Happily, numerous improvements made by the new regime at Faiveley over the last 12 to 15 years have domesticated the wine’s tannic ferocity and brought its fruit and finesse to the fore. These qualities were made clear during a vertical tasting I conducted at Faiveley’s newly renovated facilities in Nuits-Saint-Georges in December with Erwan Faiveley and Technical Director/Head Winemaker Jérôme Flous, who have piloted this transition.

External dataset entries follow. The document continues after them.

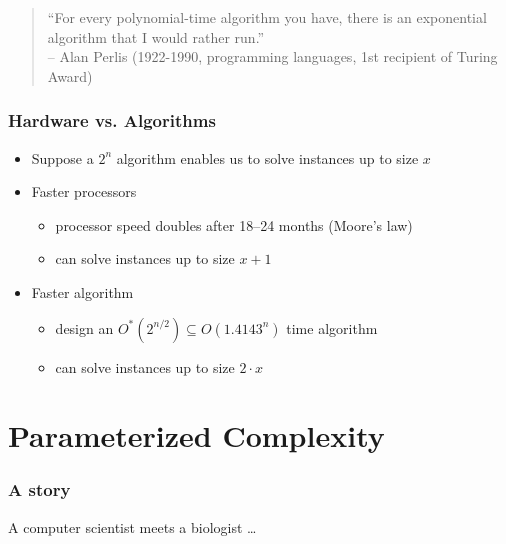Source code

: \begin{frame}

	\begin{quote}
		``For every polynomial-time algorithm you have, there is an exponential algorithm that I would rather run.''\\
		\flushright -- Alan Perlis (1922-1990, programming languages, 1st recipient of Turing Award)
	\end{quote}

\end{frame}


\begin{frame}
	\frametitle{Hardware vs. Algorithms}

	\begin{itemize}
		\item Suppose a $2^n$ algorithm enables us to solve instances up to size $x$
		\item Faster processors
		      \begin{itemize}
			      \item processor speed doubles after 18--24 months (Moore's law)
			      \item can solve instances up to size $x+1$
		      \end{itemize}
		\item Faster algorithm
		      \begin{itemize}
			      \item design an $O^*(2^{n/2}) \subseteq O(1.4143^{n})$ time algorithm
			      \item can solve instances up to size $2 \cdot x$
		      \end{itemize}
	\end{itemize}

\end{frame}


\section{Parameterized Complexity}


\begin{frame}
	\frametitle{A story}

	\noindent
	A computer scientist meets a biologist \ldots
	\slides{\vspace{6.5cm}}

\end{frame}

Seven Generations of Faiveleys
Pierre Faiveley, a cobbler by trade, founded Maison Joseph Faiveley in 1825 in his home town of Nuits-Saint-Georges, naming the company after his son, who was two years old at the time. (The family’s first acquisition of vineyards was in Nuits-Saint-Georges Tribourg in 1832). Joseph took over the firm in 1860, bringing with him a number of vineyard parcels inherited from his uncle. He ran the company for more than 50 years, directing the purchase of top Premier Crus vineyards in Nuits-Saint-Georges as well as the Clos des Cortons in 1873. Joseph’s son François, who predeceased his father, spent much of his time with the company helping the family recover from the phylloxera epidemic that required all of their vineyards to be replanted, beginning in the waning years of the 19th century and lasting well into the 20th century.
Faiveley's new cuverie
François’s son Georges ran the family firm beginning in 1919. In addition to being responsible for adding significant vineyard holdings, including Faiveley’s Grand Crus in Gevrey-Chambertin, Georges was the founder, with his friend Camille Rodier, of The Confrérie des Chevaliers du Tastevin, the wine society with headquarters in the Château de Clos de Vougeot and chapters around the world. Georges Faiveley was also responsible for signing a 30-year lease on multiple vineyard parcels in the Côte Chalonnaise that his son Guy eventually purchased when the lease expired in 1963. In turn, Guy’s son François, passionate about wine from a very early age, joined the family business in 1976 at the age of 25 and subsequently expanded the family’s vineyard holdings. Over the same period he was an active shareholder in the family’s Faiveley Transport firm (established in 1919), which grew dramatically in the 1980s as it signed major contracts to supply brakes, doors and other key train parts to France’s TGV service, as well as to train systems around the world. (The American manufacturer Wabtec purchased a controlling stake in Faiveley’s company in 2016, although the Faiveley family remains the largest single shareholder).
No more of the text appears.